Exercise description: Scan the entries below. Return every line that includes "troubleshooting".

(Dataset entries)
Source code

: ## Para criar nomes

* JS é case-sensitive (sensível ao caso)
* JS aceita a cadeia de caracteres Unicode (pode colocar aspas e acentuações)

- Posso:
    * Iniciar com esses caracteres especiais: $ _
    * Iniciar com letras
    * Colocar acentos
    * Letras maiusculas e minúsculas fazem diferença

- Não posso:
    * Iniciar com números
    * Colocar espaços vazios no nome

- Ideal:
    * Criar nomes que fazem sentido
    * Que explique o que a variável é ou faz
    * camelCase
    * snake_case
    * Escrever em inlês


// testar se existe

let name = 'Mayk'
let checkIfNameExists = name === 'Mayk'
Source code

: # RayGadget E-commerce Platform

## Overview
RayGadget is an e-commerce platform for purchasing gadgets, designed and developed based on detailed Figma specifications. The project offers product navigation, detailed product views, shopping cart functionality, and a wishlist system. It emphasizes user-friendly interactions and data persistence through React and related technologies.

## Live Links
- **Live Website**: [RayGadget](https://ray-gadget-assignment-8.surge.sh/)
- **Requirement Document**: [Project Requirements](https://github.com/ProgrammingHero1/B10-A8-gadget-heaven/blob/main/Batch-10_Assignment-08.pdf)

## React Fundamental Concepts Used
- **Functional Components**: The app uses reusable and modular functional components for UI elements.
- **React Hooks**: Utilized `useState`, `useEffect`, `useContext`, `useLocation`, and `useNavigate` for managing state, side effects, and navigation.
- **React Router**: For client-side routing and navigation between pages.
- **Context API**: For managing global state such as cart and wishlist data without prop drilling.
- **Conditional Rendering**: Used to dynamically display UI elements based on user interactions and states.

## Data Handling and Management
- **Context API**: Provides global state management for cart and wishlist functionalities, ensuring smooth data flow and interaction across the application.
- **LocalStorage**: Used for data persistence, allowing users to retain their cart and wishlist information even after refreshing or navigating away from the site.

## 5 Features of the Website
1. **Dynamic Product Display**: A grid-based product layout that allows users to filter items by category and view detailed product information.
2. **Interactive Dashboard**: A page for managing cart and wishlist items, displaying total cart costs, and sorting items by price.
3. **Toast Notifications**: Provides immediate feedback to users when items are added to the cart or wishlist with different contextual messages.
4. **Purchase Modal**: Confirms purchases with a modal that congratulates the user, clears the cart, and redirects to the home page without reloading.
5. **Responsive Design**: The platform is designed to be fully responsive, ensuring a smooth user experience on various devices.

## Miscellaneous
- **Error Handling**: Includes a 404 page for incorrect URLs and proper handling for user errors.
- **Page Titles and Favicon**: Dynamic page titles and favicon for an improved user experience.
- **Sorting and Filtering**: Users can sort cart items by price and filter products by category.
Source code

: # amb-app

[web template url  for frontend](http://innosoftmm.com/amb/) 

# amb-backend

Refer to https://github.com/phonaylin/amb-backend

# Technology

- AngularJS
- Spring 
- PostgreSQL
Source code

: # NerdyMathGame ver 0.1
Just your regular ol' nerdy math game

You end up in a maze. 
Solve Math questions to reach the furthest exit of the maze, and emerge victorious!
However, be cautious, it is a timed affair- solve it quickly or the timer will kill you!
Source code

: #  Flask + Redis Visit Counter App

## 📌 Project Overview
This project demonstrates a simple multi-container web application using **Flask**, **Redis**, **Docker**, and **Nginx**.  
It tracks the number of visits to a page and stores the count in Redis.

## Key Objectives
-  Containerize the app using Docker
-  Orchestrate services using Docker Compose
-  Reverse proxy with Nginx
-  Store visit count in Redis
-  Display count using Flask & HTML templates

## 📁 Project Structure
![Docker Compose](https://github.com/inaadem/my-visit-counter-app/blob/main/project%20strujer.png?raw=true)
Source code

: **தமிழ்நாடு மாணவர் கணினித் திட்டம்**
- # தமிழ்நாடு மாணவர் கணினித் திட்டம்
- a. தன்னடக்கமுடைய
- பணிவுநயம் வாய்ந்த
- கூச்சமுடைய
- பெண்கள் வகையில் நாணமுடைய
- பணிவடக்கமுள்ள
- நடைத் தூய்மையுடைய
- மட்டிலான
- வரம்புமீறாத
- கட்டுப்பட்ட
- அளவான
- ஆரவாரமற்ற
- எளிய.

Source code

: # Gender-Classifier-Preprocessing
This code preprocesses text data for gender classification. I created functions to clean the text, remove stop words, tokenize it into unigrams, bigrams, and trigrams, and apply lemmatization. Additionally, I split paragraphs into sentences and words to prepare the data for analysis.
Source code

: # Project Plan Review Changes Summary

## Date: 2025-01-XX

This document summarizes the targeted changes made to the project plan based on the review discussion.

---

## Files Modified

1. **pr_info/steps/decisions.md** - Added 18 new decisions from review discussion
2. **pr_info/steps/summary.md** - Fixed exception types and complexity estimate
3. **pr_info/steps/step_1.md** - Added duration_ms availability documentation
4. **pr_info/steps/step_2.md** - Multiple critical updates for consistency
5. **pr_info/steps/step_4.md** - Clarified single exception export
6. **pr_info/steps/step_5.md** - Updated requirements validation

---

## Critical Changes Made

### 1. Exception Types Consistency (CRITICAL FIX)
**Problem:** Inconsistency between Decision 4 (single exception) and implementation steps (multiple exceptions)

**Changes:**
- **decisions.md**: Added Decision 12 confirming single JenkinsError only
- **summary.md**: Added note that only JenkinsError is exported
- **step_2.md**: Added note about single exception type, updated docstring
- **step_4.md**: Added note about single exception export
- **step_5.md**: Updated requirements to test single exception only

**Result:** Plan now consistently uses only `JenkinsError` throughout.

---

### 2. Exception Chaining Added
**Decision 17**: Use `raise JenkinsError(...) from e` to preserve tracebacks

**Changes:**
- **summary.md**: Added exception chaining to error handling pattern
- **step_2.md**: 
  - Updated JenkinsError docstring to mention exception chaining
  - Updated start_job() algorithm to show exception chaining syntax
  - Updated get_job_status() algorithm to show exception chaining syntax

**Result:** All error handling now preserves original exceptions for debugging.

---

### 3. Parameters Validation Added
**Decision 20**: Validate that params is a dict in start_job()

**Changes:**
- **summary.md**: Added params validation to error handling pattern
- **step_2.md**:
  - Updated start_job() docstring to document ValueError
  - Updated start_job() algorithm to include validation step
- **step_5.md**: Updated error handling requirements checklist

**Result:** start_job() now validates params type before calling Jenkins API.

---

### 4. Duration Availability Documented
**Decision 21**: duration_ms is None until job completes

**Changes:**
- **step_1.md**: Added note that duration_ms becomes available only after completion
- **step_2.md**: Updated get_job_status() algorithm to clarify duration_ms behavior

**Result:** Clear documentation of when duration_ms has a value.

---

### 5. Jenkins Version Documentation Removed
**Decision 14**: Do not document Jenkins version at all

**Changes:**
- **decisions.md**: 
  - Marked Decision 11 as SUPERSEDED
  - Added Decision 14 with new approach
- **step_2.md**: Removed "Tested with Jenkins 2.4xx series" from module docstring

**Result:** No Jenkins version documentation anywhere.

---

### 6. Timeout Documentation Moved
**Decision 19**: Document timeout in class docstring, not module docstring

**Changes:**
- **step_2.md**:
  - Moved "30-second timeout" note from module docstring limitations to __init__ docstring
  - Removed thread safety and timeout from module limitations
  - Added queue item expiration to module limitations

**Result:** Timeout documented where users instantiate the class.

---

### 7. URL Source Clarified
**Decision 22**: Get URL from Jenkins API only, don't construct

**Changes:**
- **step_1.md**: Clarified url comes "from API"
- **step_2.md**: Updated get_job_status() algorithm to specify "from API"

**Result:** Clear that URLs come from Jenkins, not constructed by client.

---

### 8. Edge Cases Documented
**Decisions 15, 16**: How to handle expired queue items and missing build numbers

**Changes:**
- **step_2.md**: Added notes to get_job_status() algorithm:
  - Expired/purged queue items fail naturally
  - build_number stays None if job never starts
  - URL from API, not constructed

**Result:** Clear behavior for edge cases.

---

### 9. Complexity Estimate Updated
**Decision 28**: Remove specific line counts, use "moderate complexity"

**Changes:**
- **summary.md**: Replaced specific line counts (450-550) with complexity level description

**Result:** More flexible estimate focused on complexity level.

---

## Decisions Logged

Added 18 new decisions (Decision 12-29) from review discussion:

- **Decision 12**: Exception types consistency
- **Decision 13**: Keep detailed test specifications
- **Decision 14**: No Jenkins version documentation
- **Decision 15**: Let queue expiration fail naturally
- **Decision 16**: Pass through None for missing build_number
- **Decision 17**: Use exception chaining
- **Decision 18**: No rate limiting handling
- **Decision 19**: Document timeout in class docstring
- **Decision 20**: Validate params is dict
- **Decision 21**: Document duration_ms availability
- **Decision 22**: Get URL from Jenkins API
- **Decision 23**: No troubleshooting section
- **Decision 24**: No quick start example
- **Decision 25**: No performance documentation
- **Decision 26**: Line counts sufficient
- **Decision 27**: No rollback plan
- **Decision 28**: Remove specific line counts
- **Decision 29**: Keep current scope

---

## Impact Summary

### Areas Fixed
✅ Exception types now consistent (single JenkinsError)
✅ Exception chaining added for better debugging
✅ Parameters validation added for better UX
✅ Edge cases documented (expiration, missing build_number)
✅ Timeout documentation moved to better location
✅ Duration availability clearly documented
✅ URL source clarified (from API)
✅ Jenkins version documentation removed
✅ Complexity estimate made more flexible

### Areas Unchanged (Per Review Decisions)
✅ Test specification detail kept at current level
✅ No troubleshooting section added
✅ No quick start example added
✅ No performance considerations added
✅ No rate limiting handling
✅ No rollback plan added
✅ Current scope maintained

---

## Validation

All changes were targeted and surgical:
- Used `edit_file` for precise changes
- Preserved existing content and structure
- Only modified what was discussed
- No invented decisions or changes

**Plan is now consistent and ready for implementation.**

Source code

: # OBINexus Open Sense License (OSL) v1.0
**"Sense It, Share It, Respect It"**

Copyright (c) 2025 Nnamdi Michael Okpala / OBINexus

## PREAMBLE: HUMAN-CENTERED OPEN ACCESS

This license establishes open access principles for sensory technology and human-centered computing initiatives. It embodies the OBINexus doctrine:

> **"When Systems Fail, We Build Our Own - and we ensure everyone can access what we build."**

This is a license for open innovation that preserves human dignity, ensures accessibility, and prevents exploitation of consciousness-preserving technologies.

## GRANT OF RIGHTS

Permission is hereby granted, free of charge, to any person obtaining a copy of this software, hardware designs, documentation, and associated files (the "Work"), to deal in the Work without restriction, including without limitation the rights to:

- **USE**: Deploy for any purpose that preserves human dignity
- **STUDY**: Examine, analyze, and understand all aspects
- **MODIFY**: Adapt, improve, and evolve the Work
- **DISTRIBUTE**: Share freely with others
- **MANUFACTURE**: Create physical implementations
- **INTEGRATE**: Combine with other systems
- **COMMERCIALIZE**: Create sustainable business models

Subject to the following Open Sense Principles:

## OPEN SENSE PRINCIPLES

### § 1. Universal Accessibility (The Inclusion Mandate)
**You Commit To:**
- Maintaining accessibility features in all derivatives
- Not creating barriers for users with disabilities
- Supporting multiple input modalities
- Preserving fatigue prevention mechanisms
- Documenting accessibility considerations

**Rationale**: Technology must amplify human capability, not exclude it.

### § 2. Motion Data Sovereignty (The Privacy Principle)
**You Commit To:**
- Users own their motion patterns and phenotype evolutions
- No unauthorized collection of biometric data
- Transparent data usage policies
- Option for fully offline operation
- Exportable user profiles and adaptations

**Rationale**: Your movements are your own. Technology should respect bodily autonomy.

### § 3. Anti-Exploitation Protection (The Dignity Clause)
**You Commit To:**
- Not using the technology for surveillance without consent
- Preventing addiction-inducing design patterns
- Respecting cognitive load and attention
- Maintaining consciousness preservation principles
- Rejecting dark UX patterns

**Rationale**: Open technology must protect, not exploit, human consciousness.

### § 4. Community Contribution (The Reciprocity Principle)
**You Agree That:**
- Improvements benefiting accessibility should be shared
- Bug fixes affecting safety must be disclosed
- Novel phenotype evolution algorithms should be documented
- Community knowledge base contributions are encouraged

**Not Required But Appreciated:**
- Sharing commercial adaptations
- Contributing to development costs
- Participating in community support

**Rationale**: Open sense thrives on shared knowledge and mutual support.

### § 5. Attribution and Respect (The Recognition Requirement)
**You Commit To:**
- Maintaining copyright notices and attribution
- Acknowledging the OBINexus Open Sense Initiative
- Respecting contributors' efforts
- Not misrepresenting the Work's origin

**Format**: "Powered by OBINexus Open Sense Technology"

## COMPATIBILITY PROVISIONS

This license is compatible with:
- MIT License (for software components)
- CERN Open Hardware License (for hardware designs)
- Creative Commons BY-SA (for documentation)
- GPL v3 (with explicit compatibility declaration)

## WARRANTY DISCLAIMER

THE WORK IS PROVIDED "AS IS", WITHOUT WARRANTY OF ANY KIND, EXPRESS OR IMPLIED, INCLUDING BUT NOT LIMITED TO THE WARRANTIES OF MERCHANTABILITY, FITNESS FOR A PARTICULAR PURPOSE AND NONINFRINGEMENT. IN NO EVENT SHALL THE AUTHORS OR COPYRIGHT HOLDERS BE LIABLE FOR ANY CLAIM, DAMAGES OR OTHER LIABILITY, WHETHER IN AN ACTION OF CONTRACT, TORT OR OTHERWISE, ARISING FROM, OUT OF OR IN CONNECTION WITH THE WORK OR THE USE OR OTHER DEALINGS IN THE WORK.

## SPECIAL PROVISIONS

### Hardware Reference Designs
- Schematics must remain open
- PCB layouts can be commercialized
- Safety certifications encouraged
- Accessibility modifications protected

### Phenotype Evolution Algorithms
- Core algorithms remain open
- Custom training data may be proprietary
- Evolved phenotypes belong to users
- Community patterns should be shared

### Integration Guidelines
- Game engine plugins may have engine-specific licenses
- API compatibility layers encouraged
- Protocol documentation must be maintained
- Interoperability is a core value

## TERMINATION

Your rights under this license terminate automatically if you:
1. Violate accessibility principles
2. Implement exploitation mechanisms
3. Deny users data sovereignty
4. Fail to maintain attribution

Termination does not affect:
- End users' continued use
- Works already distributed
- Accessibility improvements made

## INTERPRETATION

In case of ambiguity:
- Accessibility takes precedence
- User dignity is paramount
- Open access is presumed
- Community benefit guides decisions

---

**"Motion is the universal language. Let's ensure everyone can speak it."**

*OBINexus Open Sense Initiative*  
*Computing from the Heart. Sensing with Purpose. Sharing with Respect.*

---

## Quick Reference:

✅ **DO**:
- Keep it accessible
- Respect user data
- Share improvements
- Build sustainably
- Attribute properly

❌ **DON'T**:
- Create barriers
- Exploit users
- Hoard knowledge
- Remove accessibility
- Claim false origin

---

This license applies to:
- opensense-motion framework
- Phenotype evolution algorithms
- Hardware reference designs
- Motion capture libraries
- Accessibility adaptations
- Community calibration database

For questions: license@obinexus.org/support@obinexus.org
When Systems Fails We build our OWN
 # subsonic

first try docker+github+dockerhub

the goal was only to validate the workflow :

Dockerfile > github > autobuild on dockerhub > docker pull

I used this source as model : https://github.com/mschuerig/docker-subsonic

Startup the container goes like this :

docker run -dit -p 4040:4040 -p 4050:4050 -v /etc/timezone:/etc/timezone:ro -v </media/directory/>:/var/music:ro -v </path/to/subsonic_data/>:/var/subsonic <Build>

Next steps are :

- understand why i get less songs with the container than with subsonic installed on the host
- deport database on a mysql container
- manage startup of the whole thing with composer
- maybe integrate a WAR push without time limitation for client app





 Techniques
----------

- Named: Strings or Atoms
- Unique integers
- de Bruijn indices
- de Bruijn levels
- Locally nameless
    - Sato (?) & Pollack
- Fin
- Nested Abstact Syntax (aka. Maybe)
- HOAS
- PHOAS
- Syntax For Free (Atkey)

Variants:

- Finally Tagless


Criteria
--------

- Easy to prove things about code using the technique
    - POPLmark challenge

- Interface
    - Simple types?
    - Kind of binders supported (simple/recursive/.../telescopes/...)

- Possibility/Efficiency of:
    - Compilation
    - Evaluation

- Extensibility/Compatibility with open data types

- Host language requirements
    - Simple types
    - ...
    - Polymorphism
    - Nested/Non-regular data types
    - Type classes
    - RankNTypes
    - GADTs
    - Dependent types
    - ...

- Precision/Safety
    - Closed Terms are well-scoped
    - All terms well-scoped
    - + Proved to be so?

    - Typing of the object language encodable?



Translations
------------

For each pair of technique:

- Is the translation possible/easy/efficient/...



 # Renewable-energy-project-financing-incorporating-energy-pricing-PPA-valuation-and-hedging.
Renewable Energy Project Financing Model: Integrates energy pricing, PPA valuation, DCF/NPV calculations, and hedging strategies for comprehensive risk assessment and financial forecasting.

Output of the task:
- **Decision 23**: No troubleshooting section
✅ No troubleshooting section added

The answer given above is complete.